Only lines containing the string "https" belong in the answer; find them in the records and copy them.

################

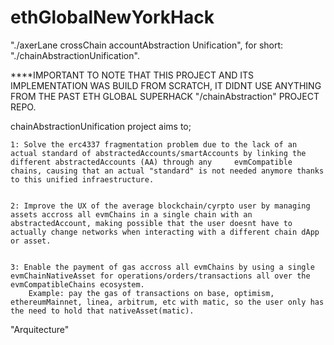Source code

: # ethGlobalNewYorkHack
"./axerLane crossChain accountAbstraction Unification", for short: "./chainAbstractionUnification".

****IMPORTANT TO NOTE THAT THIS PROJECT AND ITS IMPLEMENTATION WAS BUILD FROM SCRATCH, IT DIDNT USE ANYTHING FROM THE PAST ETH GLOBAL SUPERHACK "/chainAbstraction" PROJECT REPO.

chainAbstractionUnification project aims to; 
    
    
    1: Solve the erc4337 fragmentation problem due to the lack of an actual standard of abstractedAccounts/smartAccounts by linking the different abstractedAccounts (AA) through any     evmCompatible chains, causing that an actual "standard" is not needed anymore thanks to this unified infraestructure.
    
    
    2: Improve the UX of the average blockchain/cyrpto user by managing assets accross all evmChains in a single chain with an abstractedAccount, making possible that the user doesnt have to actually change networks when interacting with a different chain dApp or asset.
    
    
    3: Enable the payment of gas accross all evmChains by using a single evmChainNativeAsset for operations/orders/transactions all over the evmCompatibleChains ecosystem.
        Example: pay the gas of transactions on base, optimism, ethereumMainnet, linea, arbitrum, etc with matic, so the user only has the need to hold that nativeAsset(matic).


"Arquitecture"

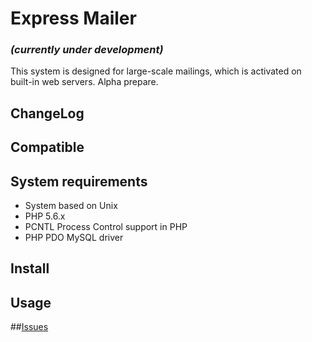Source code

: # Express Mailer
### _(currently under development)_

This system is designed for large-scale mailings, which is activated on built-in web servers.
Alpha prepare.

## ChangeLog

## Compatible

## System requirements

* System based on Unix
* PHP 5.6.x
* PCNTL Process Control support in PHP
* PHP PDO MySQL driver

## Install

## Usage

##[Issues](https://github.com/stanislav-web/express-mailer/issues "Issues")


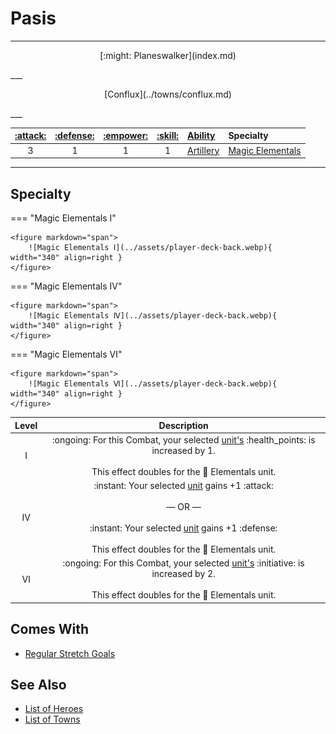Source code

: # Pasis

___
<p style="text-align: center;" markdown>[:might: Planeswalker](index.md)</p>
___
<p style="text-align: center;" markdown>[Conflux](../towns/conflux.md)</p>
___

| [:attack:](../statistics/attack.md) | [:defense:](../statistics/defense.md) | [:empower:](../statistics/power.md) | [:skill:](../statistics/knowledge.md) | [Ability](../abilities/index.md) | Specialty |
| :---: | :---: | :---: | :---: | :--- | :--- |
| 3 | 1 | 1 | 1 | [Artillery](../abilities/artillery.md) | [Magic Elementals](#specialty) |

___


## Specialty

=== "Magic Elementals Ⅰ"

    <figure markdown="span">
        ![Magic Elementals Ⅰ](../assets/player-deck-back.webp){ width="340" align=right }
    </figure>

=== "Magic Elementals Ⅳ"

    <figure markdown="span">
        ![Magic Elementals Ⅳ](../assets/player-deck-back.webp){ width="340" align=right }
    </figure>

=== "Magic Elementals Ⅵ"

    <figure markdown="span">
        ![Magic Elementals Ⅵ](../assets/player-deck-back.webp){ width="340" align=right }
    </figure>


| Level | Description |
| :---: | :---: |
| Ⅰ | :ongoing: For this Combat, your selected [unit's](../units/index.md) :health_points: is increased by 1.<br><br>This effect doubles for the 🚧 Elementals unit. |
| Ⅳ | :instant: Your selected [unit](../units/index.md) gains +1 :attack:<br><br>— OR —<br><br>:instant: Your selected [unit](../units/index.md) gains +1 :defense:<br><br>This effect doubles for the 🚧 Elementals unit. |
| Ⅵ | :ongoing: For this Combat, your selected [unit's](../units/index.md) :initiative: is increased by 2.<br><br>This effect doubles for the 🚧 Elementals unit. |


## Comes With

- [Regular Stretch Goals](../content.md)


## See Also

- [List of Heroes](index.md)
- [List of Towns](../towns/index.md)

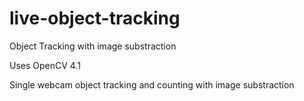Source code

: # live-object-tracking
Object Tracking with image substraction

Uses OpenCV 4.1

Single webcam object tracking and counting with image substraction
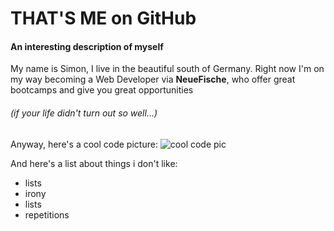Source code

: # THAT'S ME on GitHub
#### An interesting description of myself

My name is Simon, I live in the beautiful south of Germany.
Right now I'm on my way becoming a Web Developer via **NeueFische**,
who offer great bootcamps and give you great opportunities
###### (if your life didn't turn out so well...)

Anyway, here's a cool code picture:
![cool code pic](https://cdn.pixabay.com/photo/2015/12/04/14/05/code-1076536_960_720.jpg)

And here's a list about things i don't like:
- lists
- irony
- lists
- repetitions
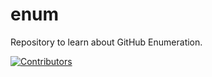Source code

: # enum
Repository to learn about GitHub Enumeration.














































































































































































































































































































[![Contributors](https://img.shields.io/badge/Contributors-3-brightgreen)](https://github.com/EurydiceCorp/enum/graphs/contributors)
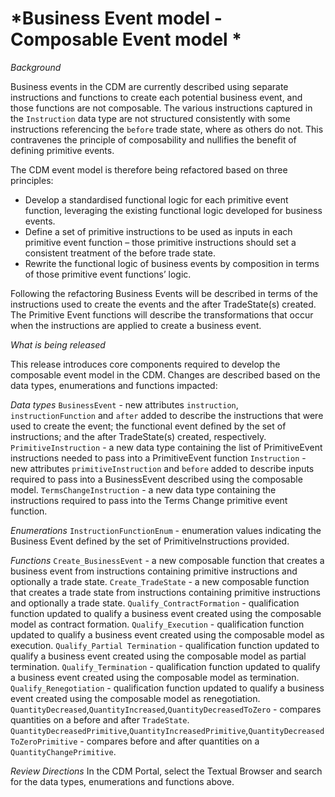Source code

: # *Business Event model - Composable Event model *

_Background_

Business events in the CDM are currently described using separate instructions and functions to create each potential business event, and those functions are not composable.  The various instructions captured in the `Instruction` data type are not structured consistently with some instructions referencing the `before` trade state, where as others do not.  This contravenes the principle of composability and nullifies the benefit of defining primitive events.

The CDM event model is therefore being refactored based on three principles:
- Develop a standardised functional logic for each primitive event function, leveraging the existing functional logic developed for business events.
- Define a set of primitive instructions to be used as inputs in each primitive event function – those primitive instructions should set a consistent treatment of the before trade state.
- Rewrite the functional logic of business events by composition in terms of those primitive event functions’ logic.

Following the refactoring Business Events will be described in terms of the instructions used to create the events and the after TradeState(s) created.  The Primitive Event functions will describe the transformations that occur when the instructions are applied to create a business event.

_What is being released_

This release introduces core components required to develop the composable event model in the CDM. Changes are described based on the data types, enumerations and functions impacted:

_Data types_
`BusinessEvent` - new attributes `instruction`, `instructionFunction` and `after` added to describe the instructions that were used to create the event; the functional event defined by the set of instructions; and the after TradeState(s) created, respectively.
`PrimitiveInstruction` - a new data type containing the list of PrimitiveEvent instructions needed to pass into a PrimitiveEvent function
`Instruction` - new attributes `primitiveInstruction` and `before` added to describe inputs required to pass into a BusinessEvent described using the composable model.
`TermsChangeInstruction` - a new data type containing the instructions required to pass into the Terms Change primitive event function.

_Enumerations_
`InstructionFunctionEnum` - enumeration values indicating the Business Event defined by the set of PrimitiveInstructions provided.

_Functions_
`Create_BusinessEvent` - a new composable function that creates a business event from instructions containing primitive instructions and optionally a trade state.
`Create_TradeState` - a new composable function that creates a trade state from instructions containing primitive instructions and optionally a trade state.
`Qualify_ContractFormation` - qualification function updated to qualify a business event created using the composable model as contract formation.
`Qualify_Execution` - qualification function updated to qualify a business event created using the composable model as execution.
`Qualify_Partial Termination` - qualification function updated to qualify a business event created using the composable model as partial termination.
`Qualify_Termination` - qualification function updated to qualify a business event created using the composable model as termination.
`Qualify_Renegotiation` - qualification function updated to qualify a business event created using the composable model as renegotiation.
`QuantityDecreased`,`QuantityIncreased`,`QuantityDecreasedToZero` - compares quantities on a before and after `TradeState`.
`QuantityDecreasedPrimitive`,`QuantityIncreasedPrimitive`,`QuantityDecreasedToZeroPrimitive` - compares before and after quantities on a `QuantityChangePrimitive`.

_Review Directions_
In the CDM Portal, select the Textual Browser and search for the data types, enumerations and functions above.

################

**Answer space**.
##[Issues](https://github.com/stanislav-web/express-mailer/issues "Issues")
![cool code pic](https://cdn.pixabay.com/photo/2015/12/04/14/05/code-1076536_960_720.jpg)
[![Contributors](https://img.shields.io/badge/Contributors-3-brightgreen)](https://github.com/EurydiceCorp/enum/graphs/contributors)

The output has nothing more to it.